Lanzano, too, says mid-level clients are served well by the bigger agencies. "The opportunity for them is that they’re getting the knowledge base that they wouldn’t get at a company without that sort of clout, so there’s huge benefit for them," he says. "When you wield that sort of hammer, you can get all types of things for that client in terms of added value."
And Verklin says he likes to think of his shop as "the choice for the underdog," especially since it was a variety of smaller accounts that helped Carat build its business initially. "I don’t think we’re unique in our ability to handle small and mid-sized clients," he adds. "Most of the good companies have built up their services to handle all sorts of clients... It’s like saying, does Merrill Lynch only work with the large investor? And I would say no."
Beals isn’t so certain. "There’s a generic concern that [mid-sized clients] might get lost in the shuffle. It all depends on whether you’re working with a good team from the media agency, and do they get support from upper management," he says. "But it’s clearly a question mark. Each case is different."

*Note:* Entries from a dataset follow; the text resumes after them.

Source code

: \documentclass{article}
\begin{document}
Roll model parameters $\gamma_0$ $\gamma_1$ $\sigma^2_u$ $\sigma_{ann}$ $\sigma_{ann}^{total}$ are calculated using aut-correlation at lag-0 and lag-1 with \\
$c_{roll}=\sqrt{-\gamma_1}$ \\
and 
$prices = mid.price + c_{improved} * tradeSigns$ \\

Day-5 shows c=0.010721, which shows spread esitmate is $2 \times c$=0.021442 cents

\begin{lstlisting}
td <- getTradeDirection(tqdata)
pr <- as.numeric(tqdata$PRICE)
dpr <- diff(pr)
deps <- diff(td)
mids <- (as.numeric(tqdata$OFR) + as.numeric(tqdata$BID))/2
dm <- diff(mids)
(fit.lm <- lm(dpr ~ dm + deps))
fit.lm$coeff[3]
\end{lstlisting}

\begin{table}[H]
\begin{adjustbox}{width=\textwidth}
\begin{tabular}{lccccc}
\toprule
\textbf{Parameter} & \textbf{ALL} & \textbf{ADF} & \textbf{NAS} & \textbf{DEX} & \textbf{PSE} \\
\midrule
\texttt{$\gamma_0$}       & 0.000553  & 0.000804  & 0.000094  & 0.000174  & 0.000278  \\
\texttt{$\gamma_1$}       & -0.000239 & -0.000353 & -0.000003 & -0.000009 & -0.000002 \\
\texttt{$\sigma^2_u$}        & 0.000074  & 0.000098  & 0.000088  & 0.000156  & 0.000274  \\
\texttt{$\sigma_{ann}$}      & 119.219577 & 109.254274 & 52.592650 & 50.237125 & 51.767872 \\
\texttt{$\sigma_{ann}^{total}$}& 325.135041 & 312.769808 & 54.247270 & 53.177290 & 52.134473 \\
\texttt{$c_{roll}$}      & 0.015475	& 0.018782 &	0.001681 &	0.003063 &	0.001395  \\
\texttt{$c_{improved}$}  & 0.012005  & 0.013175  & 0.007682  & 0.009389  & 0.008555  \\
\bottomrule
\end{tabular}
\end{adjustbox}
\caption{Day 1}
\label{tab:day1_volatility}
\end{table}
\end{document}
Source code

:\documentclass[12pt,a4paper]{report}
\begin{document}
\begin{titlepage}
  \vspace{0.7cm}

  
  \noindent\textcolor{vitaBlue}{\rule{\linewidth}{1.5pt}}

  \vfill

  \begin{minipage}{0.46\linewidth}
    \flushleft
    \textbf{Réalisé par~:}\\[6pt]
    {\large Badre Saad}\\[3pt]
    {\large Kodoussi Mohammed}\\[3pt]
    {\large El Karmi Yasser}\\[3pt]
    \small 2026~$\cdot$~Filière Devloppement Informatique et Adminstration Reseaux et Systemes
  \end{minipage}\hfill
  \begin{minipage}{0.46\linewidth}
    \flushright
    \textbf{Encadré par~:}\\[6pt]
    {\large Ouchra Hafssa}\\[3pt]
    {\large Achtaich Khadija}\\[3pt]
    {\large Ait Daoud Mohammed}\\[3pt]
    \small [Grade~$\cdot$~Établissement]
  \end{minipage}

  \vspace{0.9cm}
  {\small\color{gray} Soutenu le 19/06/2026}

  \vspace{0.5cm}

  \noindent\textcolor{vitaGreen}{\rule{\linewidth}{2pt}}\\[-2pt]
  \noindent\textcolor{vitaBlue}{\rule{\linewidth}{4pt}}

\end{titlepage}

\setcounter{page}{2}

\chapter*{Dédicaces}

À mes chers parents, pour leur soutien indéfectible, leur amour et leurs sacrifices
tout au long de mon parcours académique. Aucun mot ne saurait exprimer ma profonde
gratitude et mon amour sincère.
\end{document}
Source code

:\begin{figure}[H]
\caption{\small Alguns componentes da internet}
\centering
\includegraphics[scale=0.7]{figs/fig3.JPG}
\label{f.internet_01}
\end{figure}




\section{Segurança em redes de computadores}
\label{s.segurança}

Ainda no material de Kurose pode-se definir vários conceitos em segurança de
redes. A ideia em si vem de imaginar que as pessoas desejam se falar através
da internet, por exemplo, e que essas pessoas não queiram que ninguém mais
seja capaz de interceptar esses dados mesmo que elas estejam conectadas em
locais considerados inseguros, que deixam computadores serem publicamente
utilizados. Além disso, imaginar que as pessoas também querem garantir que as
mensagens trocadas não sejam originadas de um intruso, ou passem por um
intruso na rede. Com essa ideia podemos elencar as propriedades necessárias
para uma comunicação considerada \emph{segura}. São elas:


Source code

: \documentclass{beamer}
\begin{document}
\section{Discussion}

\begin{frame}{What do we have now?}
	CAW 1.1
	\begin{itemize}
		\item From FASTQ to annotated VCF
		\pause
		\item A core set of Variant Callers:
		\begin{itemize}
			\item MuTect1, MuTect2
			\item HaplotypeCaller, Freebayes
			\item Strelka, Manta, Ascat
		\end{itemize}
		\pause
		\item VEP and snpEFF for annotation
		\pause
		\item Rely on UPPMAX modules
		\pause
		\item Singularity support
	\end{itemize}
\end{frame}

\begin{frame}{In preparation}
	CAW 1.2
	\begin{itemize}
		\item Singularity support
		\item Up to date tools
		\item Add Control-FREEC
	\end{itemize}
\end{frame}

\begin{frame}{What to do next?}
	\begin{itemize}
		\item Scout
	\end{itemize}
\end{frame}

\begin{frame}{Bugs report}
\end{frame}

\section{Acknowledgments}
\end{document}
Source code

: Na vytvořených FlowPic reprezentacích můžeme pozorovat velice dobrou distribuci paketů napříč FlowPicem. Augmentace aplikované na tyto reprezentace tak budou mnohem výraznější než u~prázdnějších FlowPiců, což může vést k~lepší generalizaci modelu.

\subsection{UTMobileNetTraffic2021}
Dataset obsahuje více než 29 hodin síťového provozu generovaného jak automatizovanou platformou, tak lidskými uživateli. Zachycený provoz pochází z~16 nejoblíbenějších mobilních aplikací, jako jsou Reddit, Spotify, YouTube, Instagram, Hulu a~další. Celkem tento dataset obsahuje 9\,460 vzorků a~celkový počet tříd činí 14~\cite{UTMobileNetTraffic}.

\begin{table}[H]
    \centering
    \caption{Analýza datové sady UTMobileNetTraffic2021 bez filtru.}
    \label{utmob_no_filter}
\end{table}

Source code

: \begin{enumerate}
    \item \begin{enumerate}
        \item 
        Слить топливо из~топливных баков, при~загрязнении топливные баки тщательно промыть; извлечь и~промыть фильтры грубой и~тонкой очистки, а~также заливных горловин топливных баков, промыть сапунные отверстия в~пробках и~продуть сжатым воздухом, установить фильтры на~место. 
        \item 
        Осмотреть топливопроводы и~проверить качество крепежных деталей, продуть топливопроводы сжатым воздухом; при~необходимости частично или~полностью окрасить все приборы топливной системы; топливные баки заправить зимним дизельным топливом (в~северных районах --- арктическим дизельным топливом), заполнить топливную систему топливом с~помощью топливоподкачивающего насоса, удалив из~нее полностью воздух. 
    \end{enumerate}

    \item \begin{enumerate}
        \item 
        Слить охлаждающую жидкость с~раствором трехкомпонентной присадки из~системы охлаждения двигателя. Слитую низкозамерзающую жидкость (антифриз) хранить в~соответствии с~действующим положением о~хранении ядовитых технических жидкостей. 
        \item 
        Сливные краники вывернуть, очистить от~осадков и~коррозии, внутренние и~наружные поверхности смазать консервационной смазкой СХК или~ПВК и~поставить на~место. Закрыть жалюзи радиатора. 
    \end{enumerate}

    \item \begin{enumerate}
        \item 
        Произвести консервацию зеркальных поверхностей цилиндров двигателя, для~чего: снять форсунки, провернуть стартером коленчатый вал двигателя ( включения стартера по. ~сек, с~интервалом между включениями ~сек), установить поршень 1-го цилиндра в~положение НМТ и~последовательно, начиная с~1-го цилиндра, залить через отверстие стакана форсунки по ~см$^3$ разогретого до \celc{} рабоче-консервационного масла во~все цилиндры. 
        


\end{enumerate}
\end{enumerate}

In the meantime, mid-sized media agencies will continue to be gobbled up by the big holding companies. (Observers have long pointed to Havas Advertising and Grey Global Group as potential acquisition targets.) Says Beals, "You’re left with these giant holding companies on the one side and a lot of smaller, independent agencies on the other."
Just don’t be fooled by the way the major holding companies choose to sell their latest merger, cautions Anderson. For in the end, what clients of all sizes want most is service and strategy. Says Anderson, "If someone smaller can do it — which is often the case, because the smaller [agency] may have better relationships with the media they’re buying from — then they can do it."